だから、ケニーリーの娘キャサリンに恋心を抱いていても、彼女の目の前ではいつもおどおどしてしまう。
ある夜なども、コンはキャサリンに声をかけられるが、アドリブが効かずにいつものようにしどろもどろで終わってしまうという体たらくだ。

ある日、ケニーリーの店に、ライリーとマッカークという屈強な男ふたりがやってくる。彼らは裏の部屋に棲みつくや、瓶やコップやらを持ちこんで、何やら日がな一日カクテルの研究に没頭しはじめる。
ライリーは、コンに自分たちがなぜカクテル研究をしているかを打ち明ける。

ふたりが昨夏、ニカラグアで酒場を開業しようとして、船に乗っていたときのこと。
上陸直前に、船長が彼らにこう教えた。
「ニカラグアでは、瓶詰めの酒には48%の関税がかかるのだ」
その高さに驚いたふたりだが、樽詰めなら非課税だと知って、船長から譲ってもらった船荷の樽に持って来た酒を慌てて注ぎこんだ。

上陸後、ふたりが樽を開けると、ひとつはとても呑めたもんじゃない代物になっていたが、もうひとつは、

勇気がむくむくと湧いてきて意気に燃えるっていうか、なんだってやってやろうじゃないかって熱くて図太い気持になる

というような、黄金の透明な液体へと変化していた。

はたして、その酒を彼らはニカラグアで売って大儲けした。
帰国したふたりは、たちまちにして破産寸前、偶然にできた産物をもう一度再現させなければならないという懐具合になりはてた。
もちろん、いまになってもまだ再現はできていない。あの黄金の液体をつくるのには何かが足りないのだ。

一部始終を話し終えると、ライリーはコンに一杯すすめる。
しかし、彼はやんわりと断る。その断るセリフのなかに、例の幻のブレンドを再現する手がかりがあるのだが、これはこの短編のキモなので、ここでは伏せておく。

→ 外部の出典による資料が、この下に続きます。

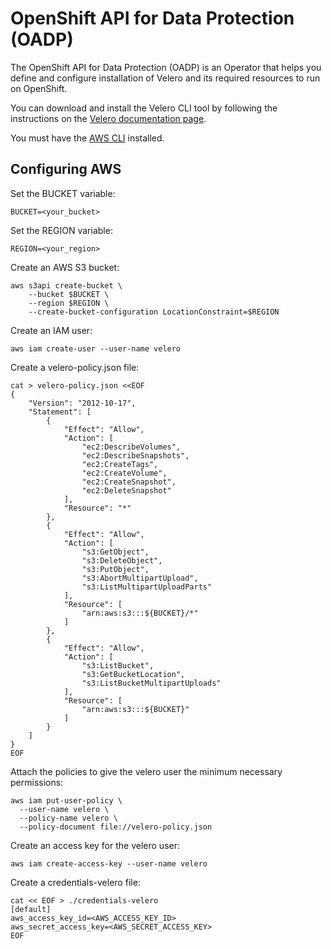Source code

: # OpenShift API for Data Protection (OADP)

The OpenShift API for Data Protection (OADP) is an Operator that helps you define and configure installation of Velero and its required resources to run on OpenShift.

You can download and install the Velero CLI tool by following the instructions on the [Velero documentation page](https://velero.io/docs/v1.9/basic-install/#install-the-cli).

You must have the [AWS CLI](https://docs.aws.amazon.com/cli/latest/userguide/cli-chap-welcome.html) installed.


## Configuring AWS

Set the BUCKET variable:
```
BUCKET=<your_bucket>
```

Set the REGION variable:
```
REGION=<your_region>
```

Create an AWS S3 bucket:
```
aws s3api create-bucket \
    --bucket $BUCKET \
    --region $REGION \
    --create-bucket-configuration LocationConstraint=$REGION 
```

Create an IAM user:
```
aws iam create-user --user-name velero 
```

Create a velero-policy.json file:
```
cat > velero-policy.json <<EOF
{
    "Version": "2012-10-17",
    "Statement": [
        {
            "Effect": "Allow",
            "Action": [
                "ec2:DescribeVolumes",
                "ec2:DescribeSnapshots",
                "ec2:CreateTags",
                "ec2:CreateVolume",
                "ec2:CreateSnapshot",
                "ec2:DeleteSnapshot"
            ],
            "Resource": "*"
        },
        {
            "Effect": "Allow",
            "Action": [
                "s3:GetObject",
                "s3:DeleteObject",
                "s3:PutObject",
                "s3:AbortMultipartUpload",
                "s3:ListMultipartUploadParts"
            ],
            "Resource": [
                "arn:aws:s3:::${BUCKET}/*"
            ]
        },
        {
            "Effect": "Allow",
            "Action": [
                "s3:ListBucket",
                "s3:GetBucketLocation",
                "s3:ListBucketMultipartUploads"
            ],
            "Resource": [
                "arn:aws:s3:::${BUCKET}"
            ]
        }
    ]
}
EOF
```

Attach the policies to give the velero user the minimum necessary permissions:
```
aws iam put-user-policy \
  --user-name velero \
  --policy-name velero \
  --policy-document file://velero-policy.json
```

Create an access key for the velero user:
```
aws iam create-access-key --user-name velero
```

Create a credentials-velero file:
```
cat << EOF > ./credentials-velero
[default]
aws_access_key_id=<AWS_ACCESS_KEY_ID>
aws_secret_access_key=<AWS_SECRET_ACCESS_KEY>
EOF
```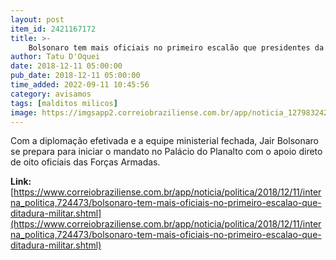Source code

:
 ```yaml
---
layout: post
item_id: 2421167172
title: >-
    Bolsonaro tem mais oficiais no primeiro escalão que presidentes da ditadura
author: Tatu D'Oquei
date: 2018-12-11 05:00:00
pub_date: 2018-12-11 05:00:00
time_added: 2022-09-11 10:45:56
category: avisamos
tags: [malditos milicos]
image: https://imgsapp2.correiobraziliense.com.br/app/noticia_127983242361/2018/12/11/724473/20181210224146536407i.jpg
---
```


Com a diplomação efetivada e a equipe ministerial fechada, Jair Bolsonaro se prepara para iniciar o mandato no Palácio do Planalto com o apoio direto de oito oficiais das Forças Armadas.

**Link:** [https://www.correiobraziliense.com.br/app/noticia/politica/2018/12/11/interna_politica,724473/bolsonaro-tem-mais-oficiais-no-primeiro-escalao-que-ditadura-militar.shtml](https://www.correiobraziliense.com.br/app/noticia/politica/2018/12/11/interna_politica,724473/bolsonaro-tem-mais-oficiais-no-primeiro-escalao-que-ditadura-militar.shtml)

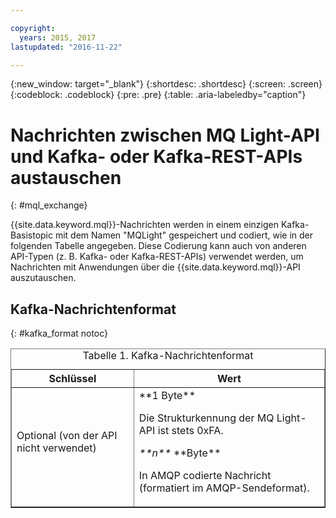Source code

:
 ```yaml
---

copyright:
  years: 2015, 2017
lastupdated: "2016-11-22"

---
```


{:new_window: target="_blank"}
{:shortdesc: .shortdesc}
{:screen: .screen}
{:codeblock: .codeblock}
{:pre: .pre}
{:table: .aria-labeledby="caption"}

# Nachrichten zwischen MQ Light-API und Kafka- oder Kafka-REST-APIs austauschen
{: #mql_exchange}

{{site.data.keyword.mql}}-Nachrichten werden in einem einzigen Kafka-Basistopic mit dem Namen "MQLight" gespeichert und codiert, wie in der folgenden Tabelle angegeben. Diese Codierung kann auch von anderen API-Typen (z. B. Kafka- oder Kafka-REST-APIs) verwendet werden, um Nachrichten mit Anwendungen über die
{{site.data.keyword.mql}}-API auszutauschen.

## Kafka-Nachrichtenformat
{: #kafka_format notoc}

<table border='1'>
<caption>Tabelle 1. Kafka-Nachrichtenformat</caption>
  <tr>
    <th> Schlüssel </th>
    <th> Wert </th>
  </tr>
  <tr>
    <td> Optional (von der API nicht verwendet)
	<p></p>
	</td>
    <td>**1 Byte**
	<p>		     Die Strukturkennung der MQ Light-API ist stets 0xFA.</p>
    <p><var class="keyword varname">**n**</var> **Byte**</p>
    <p>		    In AMQP codierte Nachricht (formatiert im AMQP-Sendeformat). </p></td>
  </tr>
</table>



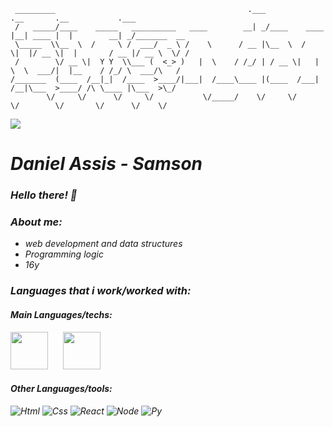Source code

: 
<div>
 
```
 _________                                           .___             .__       .__           .___           
 /   _____/____    _____   __________   ____        __| _/____    ____ |__| ____ |  |        __| _/_______  __
 \_____  \\__  \  /     \ /  ___/  _ \ /    \      / __ |\__  \  /    \|  |/ __ \|  |       / __ |/ __ \  \/ /
 /        \/ __ \|  Y Y  \\___ (  <_> )   |  \    / /_/ | / __ \|   |  \  \  ___/|  |__    / /_/ \  ___/\   / 
/_______  (____  /__|_|  /____  >____/|___|  /____\____ |(____  /___|  /__|\___  >____/ /\ \____ |\___  >\_/  
        \/     \/      \/     \/           \/_____/    \/     \/     \/        \/       \/      \/    \/      
```

![](https://user-images.githubusercontent.com/74038190/213910845-af37a709-8995-40d6-be59-724526e3c3d7.gif)

</div>

<div>

<i>

<h1> Daniel Assis - Samson </h1>

<i>

<h3> Hello there! 🎩 </h3>

<h3> About me: </h3>

<ul>
  <i>
<li> web development and data structures </li>
<li> Programming logic </li>
<li> 16y </li>
  </i>
  </ul>

<h3> Languages that i work/worked with: </h3>

<h4> Main Languages/techs:</h4>

<div>
<img style="margin-right: 20px" src="https://icongr.am/devicon/javascript-original.svg?size=78&color=currentColor" width="60" height="60"/>
<img src="https://github.com/user-attachments/assets/49d626aa-ffae-40ce-ace0-74bd4fcd16d6" width="60" height="60"/>
</div>

<h4> Other Languages/tools:</h4>

![Html](https://icongr.am/devicon/html5-original.svg?size=78&color=currentColor)
![Css](https://icongr.am/devicon/css3-original.svg?size=78&color=currentColor)
![React](https://icongr.am/devicon/react-original-wordmark.svg?size=78&color=currentColor)
![Node](https://icongr.am/devicon/nodejs-original.svg?size=78&color=currentColor)
![Py](https://icongr.am/devicon/python-original.svg?size=78&color=currentColor)

</div>
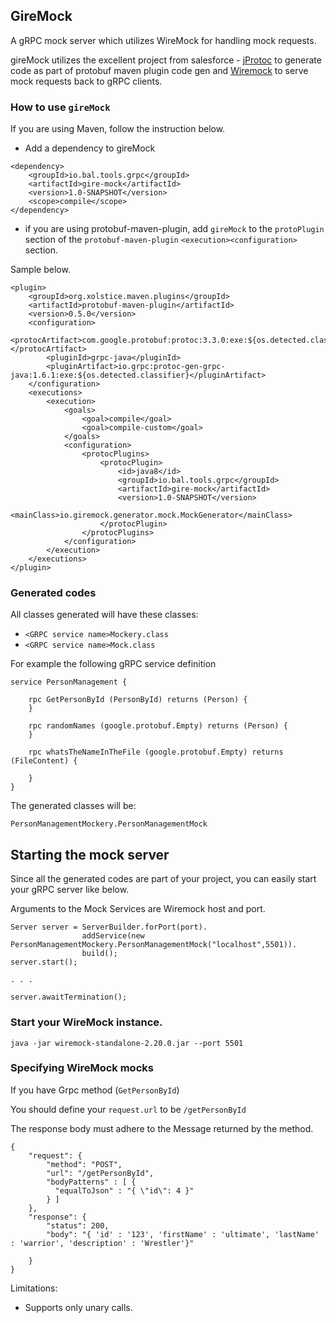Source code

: ## GireMock

A gRPC mock server which utilizes WireMock for handling mock requests.

gireMock utilizes the excellent project from salesforce - [jProtoc](https://github.com/salesforce/grpc-java-contrib/tree/master/jprotoc) to generate code as part of protobuf maven plugin code gen and [Wiremock](http://wiremock.org/) to serve mock requests back to gRPC clients.


### How to use `gireMock`

If you are using Maven, follow the instruction below.


* Add a dependency to gireMock

```
<dependency>
    <groupId>io.bal.tools.grpc</groupId>
    <artifactId>gire-mock</artifactId>
    <version>1.0-SNAPSHOT</version>
    <scope>compile</scope>
</dependency>
```

* if you are using protobuf-maven-plugin, add `gireMock` to the `protoPlugin` section of the `protobuf-maven-plugin` `<execution><configuration>` section.

Sample below.

```
<plugin>
    <groupId>org.xolstice.maven.plugins</groupId>
    <artifactId>protobuf-maven-plugin</artifactId>
    <version>0.5.0</version>
    <configuration>
        <protocArtifact>com.google.protobuf:protoc:3.3.0:exe:${os.detected.classifier}</protocArtifact>
        <pluginId>grpc-java</pluginId>
        <pluginArtifact>io.grpc:protoc-gen-grpc-java:1.6.1:exe:${os.detected.classifier}</pluginArtifact>
    </configuration>
    <executions>
        <execution>
            <goals>
                <goal>compile</goal>
                <goal>compile-custom</goal>
            </goals>
            <configuration>
                <protocPlugins>
                    <protocPlugin>
                        <id>java8</id>
                        <groupId>io.bal.tools.grpc</groupId>
                        <artifactId>gire-mock</artifactId>
                        <version>1.0-SNAPSHOT</version>
                        <mainClass>io.giremock.generator.mock.MockGenerator</mainClass>
                    </protocPlugin>
                </protocPlugins>
            </configuration>
        </execution>
    </executions>
</plugin>
```

### Generated codes
All classes generated will have these classes:

* `<GRPC service name>Mockery.class`
* `<GRPC service name>Mock.class`

For example the following gRPC service definition

```
service PersonManagement {

    rpc GetPersonById (PersonById) returns (Person) {
    }

    rpc randomNames (google.protobuf.Empty) returns (Person) {
    }

    rpc whatsTheNameInTheFile (google.protobuf.Empty) returns (FileContent) {

    }
}
```

The generated classes will be:

`PersonManagementMockery.PersonManagementMock`

## Starting the mock server

Since all the generated codes are part of your project, you can easily start your gRPC server like below.

Arguments to the Mock Services are Wiremock host and port.


```
Server server = ServerBuilder.forPort(port).
                addService(new PersonManagementMockery.PersonManagementMock("localhost",5501)).
                build();
server.start();

. . . 
       
server.awaitTermination();
```

###  Start your WireMock instance.

`java -jar wiremock-standalone-2.20.0.jar --port 5501`

### Specifying WireMock mocks

If you have Grpc method (`GetPersonById`)

You should define your `request.url` to be `/getPersonById`

The response body must adhere to the Message returned by the method.


```
{
    "request": {
        "method": "POST",
        "url": "/getPersonById", 
        "bodyPatterns" : [ {
          "equalToJson" : "{ \"id\": 4 }"
        } ]
    },
    "response": {
        "status": 200,
        "body": "{ 'id' : '123', 'firstName' : 'ultimate', 'lastName' : 'warrior', 'description' : 'Wrestler'}"
       
    }
}

```



Limitations:
*  Supports only unary calls.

その後、幻のブレンドを誕生させたライリーとマッカークだったが、その酒の成分も手伝って部屋の中で暴れまくった揚げ句、ついにパトカーのお出ましとなってしまう。
コンは、その喧騒のなか、テーブルの計量カップの底に残った液体を口にしてみる。

そして部屋を出て廊下を通りかかると、キャサリンが声をかけてきた。
すると彼はいきなり彼女を高々と抱え上げるや、ぼくたちは結婚するだろうと告白し、そのまま抱き締める。そのあとのキャサリンの一言に読み手はニヤっとするはずだ。
 
この短編には、酒という液体が持つ〈呪術性〉みたいなものがくっきりとあらわされている。ライリーたちの暴力も、コンの〈勇気〉も、酒が彼らに与えた魔術にほかならない。
山口瞳や開高健が気に入った理由も、ひょっとしたらこの一編に酒の持つ〈原初性〉みたいなものが端的にあらわされているからではないか。
忘年会シーズンたけなわのこの時期、というわけではないが、ハート・ウォームとか、人生の機微、皮肉、といったキーワードで語られやすいO・ヘンリーの短編にあって、ちがう一面を見せてくれる一編だ。